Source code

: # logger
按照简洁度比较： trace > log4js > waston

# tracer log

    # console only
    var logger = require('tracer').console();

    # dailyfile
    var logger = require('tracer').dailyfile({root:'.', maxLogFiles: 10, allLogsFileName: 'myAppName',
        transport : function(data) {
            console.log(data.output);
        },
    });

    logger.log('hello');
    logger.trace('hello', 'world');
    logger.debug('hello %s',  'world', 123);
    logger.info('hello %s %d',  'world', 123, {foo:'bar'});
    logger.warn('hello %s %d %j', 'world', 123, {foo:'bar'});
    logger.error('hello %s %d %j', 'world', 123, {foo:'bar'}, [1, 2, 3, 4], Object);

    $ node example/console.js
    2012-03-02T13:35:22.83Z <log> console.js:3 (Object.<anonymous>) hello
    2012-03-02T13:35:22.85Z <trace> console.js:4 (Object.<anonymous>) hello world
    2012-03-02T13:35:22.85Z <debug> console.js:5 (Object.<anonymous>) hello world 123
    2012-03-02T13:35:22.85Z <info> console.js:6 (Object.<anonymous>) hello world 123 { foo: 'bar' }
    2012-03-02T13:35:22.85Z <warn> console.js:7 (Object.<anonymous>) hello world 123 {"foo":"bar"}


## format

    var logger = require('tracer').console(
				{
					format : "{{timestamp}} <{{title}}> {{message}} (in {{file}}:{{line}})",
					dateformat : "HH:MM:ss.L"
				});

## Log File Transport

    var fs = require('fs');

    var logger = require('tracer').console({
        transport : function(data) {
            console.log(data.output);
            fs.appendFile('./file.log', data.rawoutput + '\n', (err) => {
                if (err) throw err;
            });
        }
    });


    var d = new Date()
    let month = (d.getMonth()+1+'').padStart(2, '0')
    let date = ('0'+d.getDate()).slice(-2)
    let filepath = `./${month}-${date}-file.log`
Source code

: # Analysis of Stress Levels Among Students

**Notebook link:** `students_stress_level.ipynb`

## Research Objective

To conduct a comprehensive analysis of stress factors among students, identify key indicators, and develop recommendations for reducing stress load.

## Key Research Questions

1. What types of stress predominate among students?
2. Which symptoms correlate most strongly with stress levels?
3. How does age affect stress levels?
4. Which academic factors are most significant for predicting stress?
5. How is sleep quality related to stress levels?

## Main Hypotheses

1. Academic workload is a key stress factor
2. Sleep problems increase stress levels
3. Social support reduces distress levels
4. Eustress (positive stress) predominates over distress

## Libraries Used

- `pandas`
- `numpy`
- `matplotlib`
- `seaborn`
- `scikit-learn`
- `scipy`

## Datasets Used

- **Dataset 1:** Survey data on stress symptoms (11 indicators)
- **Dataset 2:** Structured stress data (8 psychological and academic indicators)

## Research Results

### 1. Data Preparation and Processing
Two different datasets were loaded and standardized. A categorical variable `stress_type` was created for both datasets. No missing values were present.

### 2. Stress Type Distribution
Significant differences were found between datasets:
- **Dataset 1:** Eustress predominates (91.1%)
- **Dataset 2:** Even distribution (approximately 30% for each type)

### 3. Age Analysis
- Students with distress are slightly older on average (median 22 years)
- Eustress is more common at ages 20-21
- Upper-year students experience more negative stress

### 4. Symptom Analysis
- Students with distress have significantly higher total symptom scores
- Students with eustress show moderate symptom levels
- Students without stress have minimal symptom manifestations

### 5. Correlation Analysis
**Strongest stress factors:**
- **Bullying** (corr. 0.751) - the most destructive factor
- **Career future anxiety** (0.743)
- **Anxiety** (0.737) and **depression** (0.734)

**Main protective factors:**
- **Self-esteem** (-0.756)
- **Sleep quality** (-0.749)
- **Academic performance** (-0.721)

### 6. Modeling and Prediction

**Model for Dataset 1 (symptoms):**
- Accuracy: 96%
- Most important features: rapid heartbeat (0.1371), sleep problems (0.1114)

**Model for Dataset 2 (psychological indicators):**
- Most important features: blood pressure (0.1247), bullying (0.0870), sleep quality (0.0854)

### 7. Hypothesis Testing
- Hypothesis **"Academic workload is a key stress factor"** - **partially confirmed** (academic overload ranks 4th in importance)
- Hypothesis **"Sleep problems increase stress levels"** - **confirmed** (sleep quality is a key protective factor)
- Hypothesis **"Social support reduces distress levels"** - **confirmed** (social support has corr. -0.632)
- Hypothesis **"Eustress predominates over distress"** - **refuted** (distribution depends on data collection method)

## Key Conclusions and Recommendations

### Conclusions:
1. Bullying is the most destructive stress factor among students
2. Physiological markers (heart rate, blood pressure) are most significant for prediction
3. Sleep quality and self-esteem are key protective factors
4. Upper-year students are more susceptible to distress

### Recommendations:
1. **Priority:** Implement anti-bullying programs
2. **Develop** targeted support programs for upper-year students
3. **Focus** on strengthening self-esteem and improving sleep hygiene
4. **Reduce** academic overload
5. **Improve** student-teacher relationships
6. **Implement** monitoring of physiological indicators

★ ★ ★ ★ ★

- [About this task] Copy out, from the material above, each line in which the string "anonymous" is found.

- [Answer for the task]
    2012-03-02T13:35:22.83Z <log> console.js:3 (Object.<anonymous>) hello
    2012-03-02T13:35:22.85Z <trace> console.js:4 (Object.<anonymous>) hello world
    2012-03-02T13:35:22.85Z <debug> console.js:5 (Object.<anonymous>) hello world 123
    2012-03-02T13:35:22.85Z <info> console.js:6 (Object.<anonymous>) hello world 123 { foo: 'bar' }
    2012-03-02T13:35:22.85Z <warn> console.js:7 (Object.<anonymous>) hello world 123 {"foo":"bar"}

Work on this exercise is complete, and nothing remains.